Month three of 2017 is in the bag.

music selection:  “Wild Thing” — Tone Loc

weigh-in:  213.0 (1.0)

 

ASSETS:

Wells Fargo (taxable): This is up 150 dollars to 30,686.  Yield on market price is 10.49%.

Interactive Brokers (taxable): This is up 8,268 from 277,750 to 286,018.  That is a monthly gain of 2.98%.  Yield against market price is 8.02% in this account.

Interactive Brokers (tIRA): This is up … wait for it … 3 dollars since last month.  Current mark – 147,687.  I’m still waffling on whether to start converting this to a Roth account.  I will probably now wait to see how the Republican tax reform shakes out before making an election.

Checking: Cold hard cash is up 749 dollars since last month to 10,345.

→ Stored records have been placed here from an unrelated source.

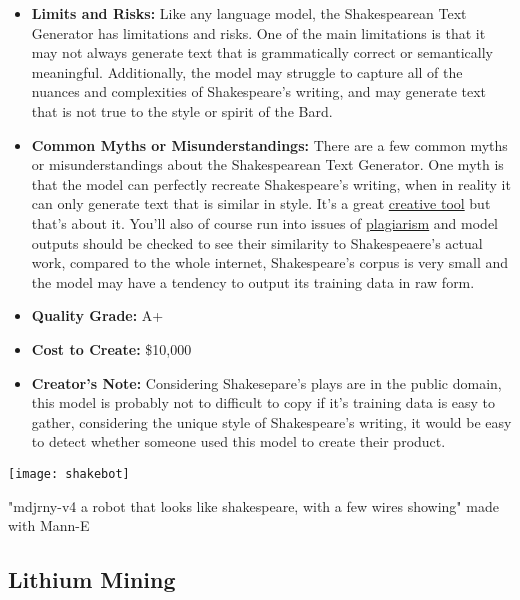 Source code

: \begin{itemize}
\begin{enumerate}
        \end{enumerate}
\item \textbf{Limits and Risks:} Like any language model, the Shakespearean Text Generator has limitations and risks. One of the main limitations is that it may not always generate text that is grammatically correct or semantically meaningful. Additionally, the model may struggle to capture all of the nuances and complexities of Shakespeare's writing, and may generate text that is not true to the style or spirit of the Bard.
\item \textbf{Common Myths or Misunderstandings:}
There are a few common myths or misunderstandings about the Shakespearean Text Generator. One myth is that the model can perfectly recreate Shakespeare's writing, when in reality it can only generate text that is similar in style. It's a great \hyperref[sec:creative]{creative tool} but that's about it. You'll also of course run into issues of \hyperref[sec:plag]{plagiarism} and model outputs should be checked to see their similarity to Shakespeaere's actual work, compared to the whole internet, Shakespeare's corpus is very small and the model may have a tendency to output its training data in raw form.
    \item \textbf{Quality Grade:} A+
    \item \textbf{Cost to Create:} \$10,000
    \item \textbf{Creator's Note:} Considering Shakesepare's plays are in the public domain, this model is probably not to difficult to copy if it's training data is easy to gather, considering the unique style of Shakespeare's writing, it would be easy to detect whether someone used this model to create their product.
\end{itemize}

\begin{marginfigure}[-5.5cm]
        \texttt{[image: shakebot]}
        \caption{"mdjrny-v4 a robot that looks like shakespeare, with a few wires showing" made with Mann-E}
\end{marginfigure}

\subsection{Lithium Mining}

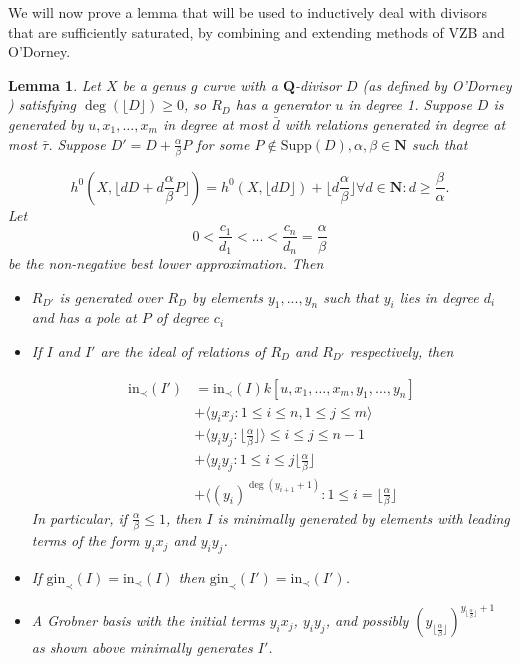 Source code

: \documentclass{amsart}
\theoremstyle{plain}
\newtheorem{lem}[thm]{Lemma}
\theoremstyle{definition}
\theoremstyle{remark}
\numberwithin{equation}{section}
\newcommand \Supp{\text{Supp}}
\newcommand \initial{\text{in}}
\newcommand \gin{\text{gin}}
\begin{document}
We will now prove a lemma that will be used to inductively deal with divisors that are sufficiently saturated, by combining and extending methods of VZB  and O'Dorney.

\begin{lem}
\label{lem:deg1_sat_ind}
Let $X$ be a genus $g$ curve with a $\mathbf{Q}$-divisor $D$ (as
defined by O'Dorney )
satisfying $\deg(\lfloor{D}\rfloor)\ge 0$, so $R_D$ has a
generator $u$ in degree 1.  Suppose $D$ is generated by $
u, x_1, \ldots, x_m$ in degree at most $\bar{d}$ with relations generated 
in degree at most $\bar{\tau}$.  Suppose $D' = D + \frac{\alpha}{\beta} P$
for some $P \not \in \Supp(D), \alpha,\beta \in \mathbf{N}$ such
that

\begin{equation}
\label{eqn:deg1_sat_ind_dim}
	h^0(X, \lfloor{dD + d\frac{\alpha}{\beta} P \rfloor}) = h^0(X,\lfloor dD
	\rfloor) + \lfloor d\frac{\alpha} {\beta} \rfloor \forall d \in \mathbf{
	N} : d \ge \frac{\beta}{\alpha}.
\end{equation}
Let 
\[
	0<\frac{c_1}{d_1}<...<\frac{c_n}{d_n}=\frac{\alpha}{\beta}
\]
be the non-negative best lower approximation.
Then 
\begin{itemize}
\item $R_{D'}$ is generated over $R_D$ by elements $y_1,...,y_n$ such that $y_i$ lies in  
degree $d_i$ and has a pole at $P$ of degree $c_i$

\item If $I$ and $I'$ are the ideal of relations of $R_D$ and $R_{D'}$ respectively, then 

\begin{align*}
	\initial_\prec(I') &= \initial_\prec(I) k[u, x_1, \ldots, x_m, y_1, \ldots, y_n] \\
										 &+ \langle y_i x_j: 1 \le i \le n, 1 \le j \le m \rangle \\
										 &+ \langle y_i y_j: \lfloor \frac{\alpha}{\beta} \rfloor \rangle \le i \le j \le n-1 \\
										 &+ \langle y_i y_j: 1\le i\le j\lfloor \frac{\alpha}{\beta} \rfloor\\
										 &+ \langle (y_i)^{\deg(y_{i+1}+1)}: 1\le i=\lfloor \frac{\alpha}{\beta} \rfloor
\end{align*}
In particular, if $\frac{\alpha}{\beta}\le 1$, then $I$ is minimally generated by elements with leading terms of the form $y_ix_j$ and $y_iy_j$.
\item If $\gin_\prec(I)=\initial_\prec(I)$ then $\gin_\prec(I')=\initial_\prec(I')$.
\item A Grobner basis with the initial terms $y_i x_j$, $y_iy_j$, and possibly $(y_{\lfloor \frac{\alpha}{\beta} \rfloor})^{y_{\lfloor \frac{\alpha}{\beta} \rfloor}+1}$ as shown above minimally generates $I'$.
\end{itemize}
\end{lem}
\end{document}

Tax refund applied to 2017 liability: This is up to 8,510 thanks to tax loss harvesting and another year of collecting the maximum Obamacare subsidy.  That trick is probably played out as I am out of material tax losses to harvest and hope not to create any new ones!

 

LIABILITIES:

Home – paid.

Car – paid.

Tax liability for 2017 is hard to pin down but it looks like it could be a few thousand over what I have applied from prior refunds.  I’ll probably make some estimated payments just to be sure.

 

WITHDRAWAL RATE:

My withdrawal rate (based on assumed 25,000 annual withdrawals) is 5.27%.  Projected twelve month dividends, distributions, and interest come to 26,148 or 104.59% of budget.  I collected 596 in options income for the month of March.  Based on my current pace for the year, annual options income will come in around 28,839 or over 115% of budget.  Things look pretty rosy.

 

SPENDING:

Total spending for the month came in at 1,453.  That is an improvement from prior months.  My current pace annualizes out to 19,412, leaving 5,588 of slack in the budget.  Some of that will go to pre-paying 2017 tax liability though.

Devour your prey raptors!

{ 2 comments… add one }
  • Chris B April 6, 2017, 4:16 pm

    The most meaningful summary metrics are your withdraw rate and your savings rate. I see your withdraw rate falling over time. What’s your savings rate / portfolio growth rate?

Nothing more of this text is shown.